(Data items)

Start of Block

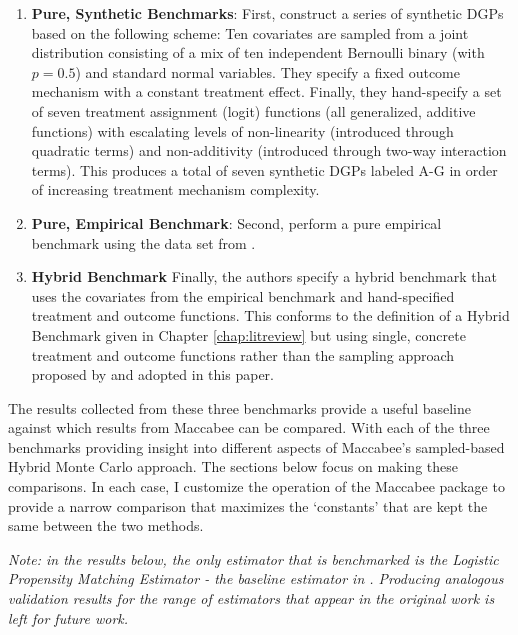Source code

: \documentclass[../main.tex]{subfiles}
\begin{document}
\begin{enumerate}
    \item \textbf{Pure, Synthetic Benchmarks}: First, \citeauthor{Diamond2013GeneticStudies} construct a series of synthetic DGPs based on the following scheme: Ten covariates are sampled from a joint distribution consisting of a mix of ten independent Bernoulli binary (with $p=0.5$) and standard normal variables. They specify a fixed outcome mechanism with a constant treatment effect. Finally, they hand-specify a set of seven treatment assignment (logit) functions (all generalized, additive functions) with escalating levels of non-linearity (introduced through quadratic terms) and non-additivity (introduced through two-way interaction terms). This produces a total of seven synthetic DGPs labeled A-G in order of increasing treatment mechanism complexity.
    
    \item \textbf{Pure, Empirical Benchmark}: Second, \citeauthor{Diamond2013GeneticStudies} perform a pure empirical benchmark using the data set from \textcite{Lalonde1986EvaluatingData}.
    
    \item \textbf{Hybrid Benchmark} Finally, the authors specify a hybrid benchmark that uses the covariates from the \textcite{Lalonde1986EvaluatingData} empirical benchmark and hand-specified treatment and outcome functions. This conforms to the definition of a Hybrid Benchmark given in Chapter \ref{chap:litreview} but using single, concrete treatment and outcome functions rather than the sampling approach proposed by \textcite{Dorie2019Automated1} and adopted in this paper.
\end{enumerate}

The results collected from these three benchmarks provide a useful baseline against which results from Maccabee can be compared. With each of the three benchmarks providing insight into different aspects of Maccabee's sampled-based Hybrid Monte Carlo approach. The sections below focus on making these comparisons. In each case, I customize the operation of the Maccabee package to provide a narrow comparison that maximizes the `constants' that are kept the same between the two methods.

\textit{Note: in the results below, the only estimator that is benchmarked is the Logistic Propensity Matching Estimator - the baseline estimator in \textcite{Diamond2013GeneticStudies}. Producing analogous validation results for the range of estimators that appear in the original work is left for future work.}
\end{document}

End of Block

Your task - Could you transcribe all of the data exactly and omit the pictures?

Answer to this task -
Source code

: \documentclass[../main.tex]{subfiles}
\begin{document}
\begin{enumerate}
    \item \textbf{Pure, Synthetic Benchmarks}: First, \citeauthor{Diamond2013GeneticStudies} construct a series of synthetic DGPs based on the following scheme: Ten covariates are sampled from a joint distribution consisting of a mix of ten independent Bernoulli binary (with $p=0.5$) and standard normal variables. They specify a fixed outcome mechanism with a constant treatment effect. Finally, they hand-specify a set of seven treatment assignment (logit) functions (all generalized, additive functions) with escalating levels of non-linearity (introduced through quadratic terms) and non-additivity (introduced through two-way interaction terms). This produces a total of seven synthetic DGPs labeled A-G in order of increasing treatment mechanism complexity.
    
    \item \textbf{Pure, Empirical Benchmark}: Second, \citeauthor{Diamond2013GeneticStudies} perform a pure empirical benchmark using the data set from \textcite{Lalonde1986EvaluatingData}.
    
    \item \textbf{Hybrid Benchmark} Finally, the authors specify a hybrid benchmark that uses the covariates from the \textcite{Lalonde1986EvaluatingData} empirical benchmark and hand-specified treatment and outcome functions. This conforms to the definition of a Hybrid Benchmark given in Chapter \ref{chap:litreview} but using single, concrete treatment and outcome functions rather than the sampling approach proposed by \textcite{Dorie2019Automated1} and adopted in this paper.
\end{enumerate}

The results collected from these three benchmarks provide a useful baseline against which results from Maccabee can be compared. With each of the three benchmarks providing insight into different aspects of Maccabee's sampled-based Hybrid Monte Carlo approach. The sections below focus on making these comparisons. In each case, I customize the operation of the Maccabee package to provide a narrow comparison that maximizes the `constants' that are kept the same between the two methods.

\textit{Note: in the results below, the only estimator that is benchmarked is the Logistic Propensity Matching Estimator - the baseline estimator in \textcite{Diamond2013GeneticStudies}. Producing analogous validation results for the range of estimators that appear in the original work is left for future work.}
\end{document}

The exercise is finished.